Exercise objective
The task requires restating, word for word, the lines of the entries below from the one containing "- **KB_wrtn/s**, **MB_wrtn/s**" through the final one, both included.
▶
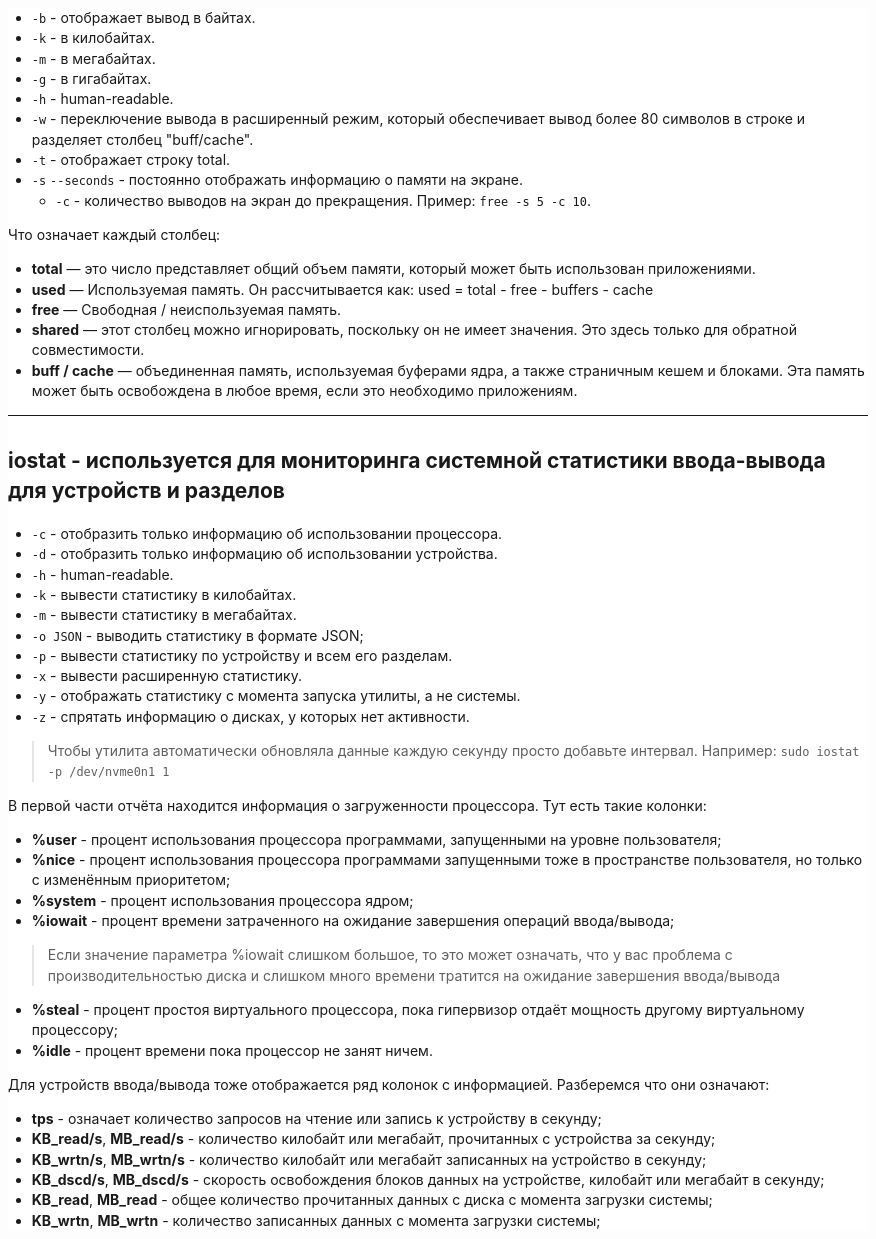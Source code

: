 - `-b` - отображает вывод в байтах.
- `-k` - в килобайтах.
- `-m` - в мегабайтах.
- `-g` - в гигабайтах.
- `-h` - human-readable.
- `-w` - переключение вывода в расширенный режим, который обеспечивает вывод более 80 символов в строке и разделяет столбец "buff/cache".
- `-t` - отображает строку total.
- `-s` `--seconds` - постоянно отображать информацию о памяти на экране.
  - `-c` - количество выводов на экран до прекращения. Пример: `free -s 5 -c 10`.

Что означает каждый столбец:
- **total** — это число представляет общий объем памяти, который может быть использован приложениями.
- **used** — Используемая память. Он рассчитывается как: used = total - free - buffers - cache
- **free** — Свободная / неиспользуемая память.
- **shared** — этот столбец можно игнорировать, поскольку он не имеет значения. Это здесь только для обратной совместимости.
- **buff / cache** — объединенная память, используемая буферами ядра, а также страничным кешем и блоками. Эта память может быть освобождена в любое время, если это необходимо приложениям.

---

## iostat - используется для мониторинга системной статистики ввода-вывода для устройств и разделов

- `-c` - отобразить только информацию об использовании процессора.
- `-d` - отобразить только информацию об использовании устройства.
- `-h` - human-readable.
- `-k` - вывести статистику в килобайтах.
- `-m` - вывести статистику в мегабайтах.
- `-o JSON` - выводить статистику в формате JSON;
- `-p` - вывести статистику по устройству и всем его разделам.
- `-x` - вывести расширенную статистику.
- `-y` - отображать статистику с момента запуска утилиты, а не системы.
- `-z` - спрятать информацию о дисках, у которых нет активности.

> Чтобы утилита автоматически обновляла данные каждую секунду просто добавьте интервал. Например: `sudo iostat -p /dev/nvme0n1 1`

В первой части отчёта находится информация о загруженности процессора. Тут есть такие колонки:
- **%user** - процент использования процессора программами, запущенными на уровне пользователя;
- **%nice** - процент использования процессора программами запущенными тоже в пространстве пользователя, но только с изменённым приоритетом;
- **%system** - процент использования процессора ядром;
- **%iowait** - процент времени затраченного на ожидание завершения операций ввода/вывода;
>  Если значение параметра %iowait слишком большое, то это может означать, что у вас проблема с производительностью диска и слишком много времени тратится на ожидание завершения ввода/вывода
- **%steal** - процент простоя виртуального процессора, пока гипервизор отдаёт мощность другому виртуальному процессору;
- **%idle** - процент времени пока процессор не занят ничем.

Для устройств ввода/вывода тоже отображается ряд колонок с информацией. Разберемся что они означают:
- **tps** - означает количество запросов на чтение или запись к устройству в секунду;
- **KB_read/s**, **MB_read/s** - количество килобайт или мегабайт, прочитанных с устройства за секунду;
- **KB_wrtn/s**, **MB_wrtn/s** - количество килобайт или мегабайт записанных на устройство в секунду;
- **KB_dscd/s**, **MB_dscd/s** - скорость освобождения блоков данных на устройстве, килобайт или мегабайт в секунду;
- **KB_read**, **MB_read** - общее количество прочитанных данных с диска с момента загрузки системы;
- **KB_wrtn**, **MB_wrtn** - количество записанных данных с момента загрузки системы;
◀
Solution for this exercise
- **KB_wrtn/s**, **MB_wrtn/s** - количество килобайт или мегабайт записанных на устройство в секунду;
- **KB_dscd/s**, **MB_dscd/s** - скорость освобождения блоков данных на устройстве, килобайт или мегабайт в секунду;
- **KB_read**, **MB_read** - общее количество прочитанных данных с диска с момента загрузки системы;
- **KB_wrtn**, **MB_wrtn** - количество записанных данных с момента загрузки системы;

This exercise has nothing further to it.